#### [What needs to be done]
Check every line of the data for the string "services" and copy the ones that have it.

(Source texts of formatted documents)
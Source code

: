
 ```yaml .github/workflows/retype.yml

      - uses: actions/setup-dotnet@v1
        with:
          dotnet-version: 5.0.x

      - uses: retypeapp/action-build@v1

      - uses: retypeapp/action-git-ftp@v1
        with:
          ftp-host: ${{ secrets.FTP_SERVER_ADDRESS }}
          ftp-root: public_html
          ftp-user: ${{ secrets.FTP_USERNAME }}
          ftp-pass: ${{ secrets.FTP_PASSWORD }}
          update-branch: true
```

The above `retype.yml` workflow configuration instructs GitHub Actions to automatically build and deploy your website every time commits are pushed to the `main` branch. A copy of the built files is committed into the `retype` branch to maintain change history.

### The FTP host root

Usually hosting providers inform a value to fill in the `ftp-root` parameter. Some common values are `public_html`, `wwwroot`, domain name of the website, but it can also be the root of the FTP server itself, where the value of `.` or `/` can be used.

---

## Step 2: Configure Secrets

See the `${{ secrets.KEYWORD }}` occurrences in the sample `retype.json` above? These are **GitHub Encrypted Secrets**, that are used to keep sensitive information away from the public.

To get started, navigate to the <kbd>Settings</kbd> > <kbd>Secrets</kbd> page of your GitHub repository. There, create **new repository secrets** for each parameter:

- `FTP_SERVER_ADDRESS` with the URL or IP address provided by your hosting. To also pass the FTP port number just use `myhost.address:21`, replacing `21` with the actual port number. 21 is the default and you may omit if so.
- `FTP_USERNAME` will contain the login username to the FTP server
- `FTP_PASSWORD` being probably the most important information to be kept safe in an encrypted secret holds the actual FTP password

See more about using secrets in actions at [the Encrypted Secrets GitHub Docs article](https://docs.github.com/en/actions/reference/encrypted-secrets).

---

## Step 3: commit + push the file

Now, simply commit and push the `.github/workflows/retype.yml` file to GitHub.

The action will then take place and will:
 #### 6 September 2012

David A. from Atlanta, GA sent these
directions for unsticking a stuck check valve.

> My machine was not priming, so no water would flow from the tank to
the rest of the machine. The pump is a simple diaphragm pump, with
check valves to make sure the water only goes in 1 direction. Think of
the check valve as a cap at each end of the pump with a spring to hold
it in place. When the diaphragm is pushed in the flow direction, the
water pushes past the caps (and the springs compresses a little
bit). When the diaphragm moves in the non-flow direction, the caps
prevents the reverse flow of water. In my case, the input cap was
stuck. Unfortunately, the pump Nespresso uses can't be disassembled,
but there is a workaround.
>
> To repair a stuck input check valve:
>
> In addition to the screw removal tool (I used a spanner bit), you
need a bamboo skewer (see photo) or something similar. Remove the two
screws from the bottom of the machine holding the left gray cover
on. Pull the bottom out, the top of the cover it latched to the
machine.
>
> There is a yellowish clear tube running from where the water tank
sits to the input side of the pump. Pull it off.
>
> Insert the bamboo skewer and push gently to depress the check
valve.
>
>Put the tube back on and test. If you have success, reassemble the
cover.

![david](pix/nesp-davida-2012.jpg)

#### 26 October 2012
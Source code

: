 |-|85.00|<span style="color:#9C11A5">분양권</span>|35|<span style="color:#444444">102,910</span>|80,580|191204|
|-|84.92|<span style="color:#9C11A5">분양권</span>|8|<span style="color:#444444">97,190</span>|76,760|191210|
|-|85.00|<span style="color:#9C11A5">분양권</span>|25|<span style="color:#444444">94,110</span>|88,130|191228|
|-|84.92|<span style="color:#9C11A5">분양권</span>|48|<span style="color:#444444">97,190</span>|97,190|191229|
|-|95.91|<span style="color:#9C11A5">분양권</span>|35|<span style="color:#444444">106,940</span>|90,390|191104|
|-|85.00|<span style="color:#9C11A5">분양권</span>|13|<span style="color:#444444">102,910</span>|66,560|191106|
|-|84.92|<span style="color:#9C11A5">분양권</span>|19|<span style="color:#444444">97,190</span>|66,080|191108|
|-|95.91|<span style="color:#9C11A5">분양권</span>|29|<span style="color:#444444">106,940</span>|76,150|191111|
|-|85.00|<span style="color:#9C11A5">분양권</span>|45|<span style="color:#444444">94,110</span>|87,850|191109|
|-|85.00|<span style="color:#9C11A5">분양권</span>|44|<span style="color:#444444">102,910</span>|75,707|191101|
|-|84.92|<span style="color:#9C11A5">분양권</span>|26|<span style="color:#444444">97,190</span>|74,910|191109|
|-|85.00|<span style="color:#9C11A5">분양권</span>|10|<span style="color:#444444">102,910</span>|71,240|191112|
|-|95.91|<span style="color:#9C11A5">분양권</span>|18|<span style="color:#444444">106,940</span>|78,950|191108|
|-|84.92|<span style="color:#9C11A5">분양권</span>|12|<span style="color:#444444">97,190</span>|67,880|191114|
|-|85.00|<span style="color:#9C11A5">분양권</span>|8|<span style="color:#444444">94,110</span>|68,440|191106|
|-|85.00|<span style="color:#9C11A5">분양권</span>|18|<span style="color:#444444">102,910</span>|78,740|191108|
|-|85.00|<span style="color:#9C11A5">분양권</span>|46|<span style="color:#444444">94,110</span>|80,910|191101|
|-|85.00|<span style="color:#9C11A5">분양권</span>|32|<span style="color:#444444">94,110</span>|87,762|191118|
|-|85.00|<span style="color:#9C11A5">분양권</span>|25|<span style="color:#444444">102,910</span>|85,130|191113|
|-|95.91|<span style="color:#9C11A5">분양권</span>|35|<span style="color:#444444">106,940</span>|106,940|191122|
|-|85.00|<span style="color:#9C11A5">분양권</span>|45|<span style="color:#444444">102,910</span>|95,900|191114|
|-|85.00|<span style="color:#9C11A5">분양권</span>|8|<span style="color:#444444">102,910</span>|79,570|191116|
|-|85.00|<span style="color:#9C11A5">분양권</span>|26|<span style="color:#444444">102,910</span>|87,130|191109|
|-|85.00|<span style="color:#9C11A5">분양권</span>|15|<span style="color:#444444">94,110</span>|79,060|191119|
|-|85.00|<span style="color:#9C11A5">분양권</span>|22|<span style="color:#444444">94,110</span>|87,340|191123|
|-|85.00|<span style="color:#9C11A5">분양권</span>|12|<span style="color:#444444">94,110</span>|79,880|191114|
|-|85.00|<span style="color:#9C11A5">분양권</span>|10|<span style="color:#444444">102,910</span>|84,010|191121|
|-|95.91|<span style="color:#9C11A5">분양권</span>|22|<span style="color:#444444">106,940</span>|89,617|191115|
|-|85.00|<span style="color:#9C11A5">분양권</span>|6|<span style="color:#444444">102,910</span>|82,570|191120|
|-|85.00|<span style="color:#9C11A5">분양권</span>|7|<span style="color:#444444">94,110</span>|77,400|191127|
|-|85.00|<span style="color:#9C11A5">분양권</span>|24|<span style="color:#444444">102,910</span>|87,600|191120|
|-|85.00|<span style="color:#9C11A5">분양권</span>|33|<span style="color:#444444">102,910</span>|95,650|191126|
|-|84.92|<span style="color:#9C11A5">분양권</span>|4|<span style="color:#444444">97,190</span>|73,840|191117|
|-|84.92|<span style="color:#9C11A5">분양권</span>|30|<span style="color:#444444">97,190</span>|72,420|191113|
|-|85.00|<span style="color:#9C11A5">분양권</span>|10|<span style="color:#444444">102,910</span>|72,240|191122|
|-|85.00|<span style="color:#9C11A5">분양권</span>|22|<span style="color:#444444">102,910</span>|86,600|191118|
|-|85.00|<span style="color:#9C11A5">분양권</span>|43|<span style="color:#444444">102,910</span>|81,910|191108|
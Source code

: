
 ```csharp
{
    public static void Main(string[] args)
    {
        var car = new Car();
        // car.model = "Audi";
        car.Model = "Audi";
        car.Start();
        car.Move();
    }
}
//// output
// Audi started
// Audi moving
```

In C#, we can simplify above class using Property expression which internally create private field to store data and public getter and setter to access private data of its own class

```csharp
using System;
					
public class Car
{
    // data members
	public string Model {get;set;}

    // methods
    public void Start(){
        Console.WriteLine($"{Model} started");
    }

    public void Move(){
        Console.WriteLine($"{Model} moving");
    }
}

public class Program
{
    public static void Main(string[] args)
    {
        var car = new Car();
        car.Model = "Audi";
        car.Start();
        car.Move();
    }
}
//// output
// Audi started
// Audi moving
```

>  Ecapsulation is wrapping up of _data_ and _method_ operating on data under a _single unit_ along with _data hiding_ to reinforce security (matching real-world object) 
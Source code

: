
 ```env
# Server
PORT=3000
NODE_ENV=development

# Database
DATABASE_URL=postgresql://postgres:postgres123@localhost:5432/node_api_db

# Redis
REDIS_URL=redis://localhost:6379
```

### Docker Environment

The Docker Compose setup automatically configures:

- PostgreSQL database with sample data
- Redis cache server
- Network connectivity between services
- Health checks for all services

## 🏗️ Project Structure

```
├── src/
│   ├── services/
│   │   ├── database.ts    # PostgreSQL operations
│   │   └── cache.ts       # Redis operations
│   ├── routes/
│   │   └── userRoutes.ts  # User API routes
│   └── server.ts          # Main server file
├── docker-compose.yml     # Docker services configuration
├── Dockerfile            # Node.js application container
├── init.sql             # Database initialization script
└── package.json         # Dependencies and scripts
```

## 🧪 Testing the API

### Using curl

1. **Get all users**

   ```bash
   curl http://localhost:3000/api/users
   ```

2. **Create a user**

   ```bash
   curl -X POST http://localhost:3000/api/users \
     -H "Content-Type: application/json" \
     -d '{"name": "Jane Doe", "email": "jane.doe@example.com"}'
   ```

#### [Solved exercise]
- Network connectivity between services
- Health checks for all services
│   ├── services/
├── docker-compose.yml     # Docker services configuration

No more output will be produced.